Bate el viento los cristales,
las murallas, los tejados;
en desvarío se filtra
por rendijas y escaleras;
es percusión de timbales
en la torre y en el foso;
aliento grave de tubas
en el sendero que baja
al río; silbido agudo
en todas las chimeneas;
movimiento encadenado
en las copas de los árboles;
rápida fuga de nubes
en el cielo azul intenso.
Pausa. Eco. Silencio.
En el castillo no hay nadie.
El viento sopla por todas
partes incesantemente.
Algo en mí también se agita.
Tal vez seas tú, que llegas,
de repente, de muy lejos.

 

Manuel Ulacia [Ciudad de México 1953-2001] estudió Arquitectura en la UNAM, la maestría y el doctorado en Letras en Yale University. Fue profesor en la Universidad de Alcalá de Henares y Yale. Tradujo a Haroldo de Campos y James Merrill. Publicó La materia como ofrenda (1980) y Origami para un día de lluvia (1990).
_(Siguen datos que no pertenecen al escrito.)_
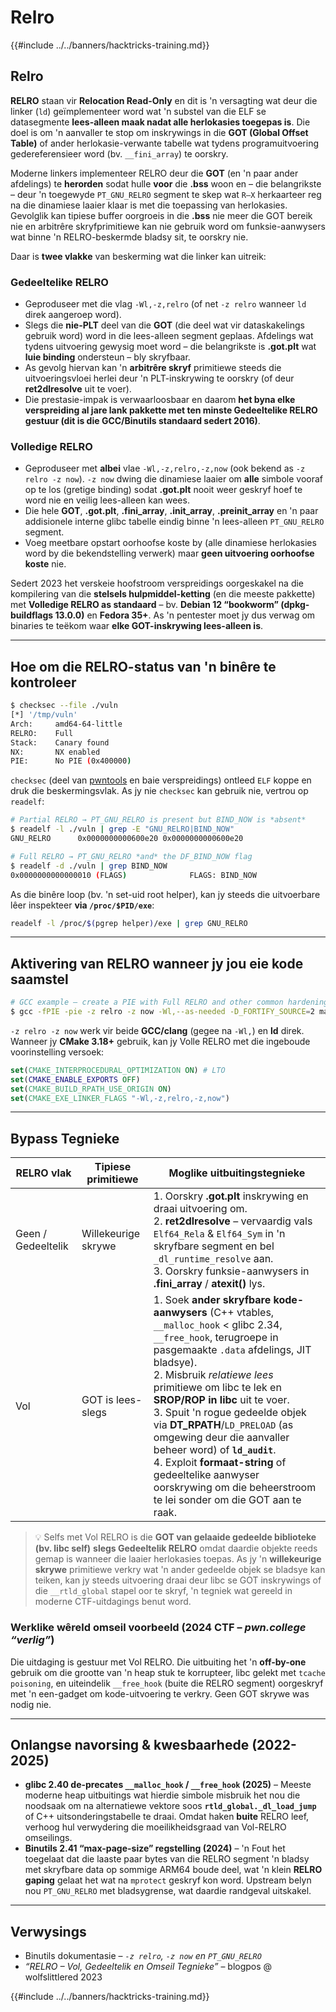 # Relro

{{#include ../../banners/hacktricks-training.md}}

## Relro

**RELRO** staan vir **Relocation Read-Only** en dit is 'n versagting wat deur die linker (`ld`) geïmplementeer word wat 'n substel van die ELF se datasegmente **lees-alleen maak nadat alle herlokasies toegepas is**. Die doel is om 'n aanvaller te stop om inskrywings in die **GOT (Global Offset Table)** of ander herlokasie-verwante tabelle wat tydens programuitvoering gedereferensieer word (bv. `__fini_array`) te oorskry.

Moderne linkers implementeer RELRO deur die **GOT** (en 'n paar ander afdelings) te **herorden** sodat hulle **voor** die **.bss** woon en – die belangrikste – deur 'n toegewyde `PT_GNU_RELRO` segment te skep wat `R–X` herkaarteer reg na die dinamiese laaier klaar is met die toepassing van herlokasies. Gevolglik kan tipiese buffer oorgroeis in die **.bss** nie meer die GOT bereik nie en arbitrêre skryfprimitiewe kan nie gebruik word om funksie-aanwysers wat binne 'n RELRO-beskermde bladsy sit, te oorskry nie.

Daar is **twee vlakke** van beskerming wat die linker kan uitreik:

### Gedeeltelike RELRO

* Geproduseer met die vlag `-Wl,-z,relro` (of net `-z relro` wanneer `ld` direk aangeroep word).
* Slegs die **nie-PLT** deel van die **GOT** (die deel wat vir dataskakelings gebruik word) word in die lees-alleen segment geplaas. Afdelings wat tydens uitvoering gewysig moet word – die belangrikste is **.got.plt** wat **luie binding** ondersteun – bly skryfbaar.
* As gevolg hiervan kan 'n **arbitrêre skryf** primitiewe steeds die uitvoeringsvloei herlei deur 'n PLT-inskrywing te oorskry (of deur **ret2dlresolve** uit te voer).
* Die prestasie-impak is verwaarloosbaar en daarom **het byna elke verspreiding al jare lank pakkette met ten minste Gedeeltelike RELRO gestuur (dit is die GCC/Binutils standaard sedert 2016)**.

### Volledige RELRO

* Geproduseer met **albei** vlae `-Wl,-z,relro,-z,now` (ook bekend as `-z relro -z now`). `-z now` dwing die dinamiese laaier om **alle** simbole vooraf op te los (gretige binding) sodat **.got.plt** nooit weer geskryf hoef te word nie en veilig lees-alleen kan wees.
* Die hele **GOT**, **.got.plt**, **.fini_array**, **.init_array**, **.preinit_array** en 'n paar addisionele interne glibc tabelle eindig binne 'n lees-alleen `PT_GNU_RELRO` segment.
* Voeg meetbare opstart oorhoofse koste by (alle dinamiese herlokasies word by die bekendstelling verwerk) maar **geen uitvoering oorhoofse koste** nie.

Sedert 2023 het verskeie hoofstroom verspreidings oorgeskakel na die kompilering van die **stelsels hulpmiddel-ketting** (en die meeste pakkette) met **Volledige RELRO as standaard** – bv. **Debian 12 “bookworm” (dpkg-buildflags 13.0.0)** en **Fedora 35+**. As 'n pentester moet jy dus verwag om binaries te teëkom waar **elke GOT-inskrywing lees-alleen is**.

---

## Hoe om die RELRO-status van 'n binêre te kontroleer
```bash
$ checksec --file ./vuln
[*] '/tmp/vuln'
Arch:     amd64-64-little
RELRO:    Full
Stack:    Canary found
NX:       NX enabled
PIE:      No PIE (0x400000)
```
`checksec` (deel van [pwntools](https://github.com/pwncollege/pwntools) en baie verspreidings) ontleed `ELF` koppe en druk die beskermingsvlak. As jy nie `checksec` kan gebruik nie, vertrou op `readelf`:
```bash
# Partial RELRO → PT_GNU_RELRO is present but BIND_NOW is *absent*
$ readelf -l ./vuln | grep -E "GNU_RELRO|BIND_NOW"
GNU_RELRO      0x0000000000600e20 0x0000000000600e20
```

```bash
# Full RELRO → PT_GNU_RELRO *and* the DF_BIND_NOW flag
$ readelf -d ./vuln | grep BIND_NOW
0x0000000000000010 (FLAGS)              FLAGS: BIND_NOW
```
As die binêre loop (bv. 'n set-uid root helper), kan jy steeds die uitvoerbare lêer inspekteer **via `/proc/$PID/exe`**:
```bash
readelf -l /proc/$(pgrep helper)/exe | grep GNU_RELRO
```
---

## Aktivering van RELRO wanneer jy jou eie kode saamstel
```bash
# GCC example – create a PIE with Full RELRO and other common hardenings
$ gcc -fPIE -pie -z relro -z now -Wl,--as-needed -D_FORTIFY_SOURCE=2 main.c -o secure
```
`-z relro -z now` werk vir beide **GCC/clang** (gegee na `-Wl,`) en **ld** direk. Wanneer jy **CMake 3.18+** gebruik, kan jy Volle RELRO met die ingeboude voorinstelling versoek:
```cmake
set(CMAKE_INTERPROCEDURAL_OPTIMIZATION ON) # LTO
set(CMAKE_ENABLE_EXPORTS OFF)
set(CMAKE_BUILD_RPATH_USE_ORIGIN ON)
set(CMAKE_EXE_LINKER_FLAGS "-Wl,-z,relro,-z,now")
```
---

## Bypass Tegnieke

| RELRO vlak | Tipiese primitiewe | Moglike uitbuitingstegnieke |
|-------------|-------------------|----------------------------------|
| Geen / Gedeeltelik | Willekeurige skrywe | 1. Oorskry **.got.plt** inskrywing en draai uitvoering om.<br>2. **ret2dlresolve** – vervaardig vals `Elf64_Rela` & `Elf64_Sym` in 'n skryfbare segment en bel `_dl_runtime_resolve` aan.<br>3. Oorskry funksie-aanwysers in **.fini_array** / **atexit()** lys. |
| Vol | GOT is lees-slegs | 1. Soek **ander skryfbare kode-aanwysers** (C++ vtables, `__malloc_hook` < glibc 2.34, `__free_hook`, terugroepe in pasgemaakte `.data` afdelings, JIT bladsye).<br>2. Misbruik *relatiewe lees* primitiewe om libc te lek en **SROP/ROP in libc** uit te voer.<br>3. Spuit 'n rogue gedeelde objek via **DT_RPATH**/`LD_PRELOAD` (as omgewing deur die aanvaller beheer word) of **`ld_audit`**.<br>4. Exploit **formaat-string** of gedeeltelike aanwyser oorskrywing om die beheerstroom te lei sonder om die GOT aan te raak. |

> 💡 Selfs met Vol RELRO is die **GOT van gelaaide gedeelde biblioteke (bv. libc self)** **slegs Gedeeltelik RELRO** omdat daardie objekte reeds gemap is wanneer die laaier herlokasies toepas. As jy 'n **willekeurige skrywe** primitiewe verkry wat 'n ander gedeelde objek se bladsye kan teiken, kan jy steeds uitvoering draai deur libc se GOT inskrywings of die `__rtld_global` stapel oor te skryf, 'n tegniek wat gereeld in moderne CTF-uitdagings benut word.

### Werklike wêreld omseil voorbeeld (2024 CTF – *pwn.college “verlig”*)

Die uitdaging is gestuur met Vol RELRO. Die uitbuiting het 'n **off-by-one** gebruik om die grootte van 'n heap stuk te korrupteer, libc gelekt met `tcache poisoning`, en uiteindelik `__free_hook` (buite die RELRO segment) oorgeskryf met 'n een-gadget om kode-uitvoering te verkry. Geen GOT skrywe was nodig nie.

---

## Onlangse navorsing & kwesbaarhede (2022-2025)

* **glibc 2.40 de-precates `__malloc_hook` / `__free_hook` (2025)** – Meeste moderne heap uitbuitings wat hierdie simbole misbruik het nou die noodsaak om na alternatiewe vektore soos **`rtld_global._dl_load_jump`** of C++ uitsonderingstabelle te draai. Omdat haken **buite** RELRO leef, verhoog hul verwydering die moeilikheidsgraad van Vol-RELRO omseilings.
* **Binutils 2.41 “max-page-size” regstelling (2024)** – 'n Fout het toegelaat dat die laaste paar bytes van die RELRO segment 'n bladsy met skryfbare data op sommige ARM64 boude deel, wat 'n klein **RELRO gaping** gelaat het wat na `mprotect` geskryf kon word. Upstream belyn nou `PT_GNU_RELRO` met bladsygrense, wat daardie randgeval uitskakel.

---

## Verwysings

* Binutils dokumentasie – *`-z relro`, `-z now` en `PT_GNU_RELRO`*
* *“RELRO – Vol, Gedeeltelik en Omseil Tegnieke”* – blogpos @ wolfslittlered 2023

{{#include ../../banners/hacktricks-training.md}}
“El tiempo es un concepto central en la poesía de Manuel Ulacia, sostiene Raúl Olvera. Origami para un día de lluvia, su mayor obra, está relacionada con el término japonés on que implica la idea de obligación, compromiso, deuda, lealtad, gentileza, dulzura, amor. Esa era precisamente la relación del poeta con la vida: a la vez de deuda, dulzura y amor. A partir de los versos: “Esta lluvia que bate los cristales/ es la misma de ayer”, Ulacia establece una reiteración que va confiriendo unidad al poema. El tiempo, su propio tiempo, desde la niñez hasta la edad adulta, desde la frescura primera hasta la época no precisamente de la desilusión, pero sí del interminable repetirse de escenas e imágenes, signa los límites, la extensión misma de la obra. Casi con un ritmo tan vertiginoso como el del pincel y la tinta china cuando éstos infieren sobre la inmaculada superficie del papel, modificándola por medio de acciones deliberadas y accidentes, donde el Azar inscribe sus propias líneas, el estilo del poeta, el andamiento mismo el poema, se va desenvolviendo, erigiéndose a la vez como consagración y remate de la vida, el inicio y el fin de un ciclo, una línea circular, perfecta, que en realidad carece de principio o término.”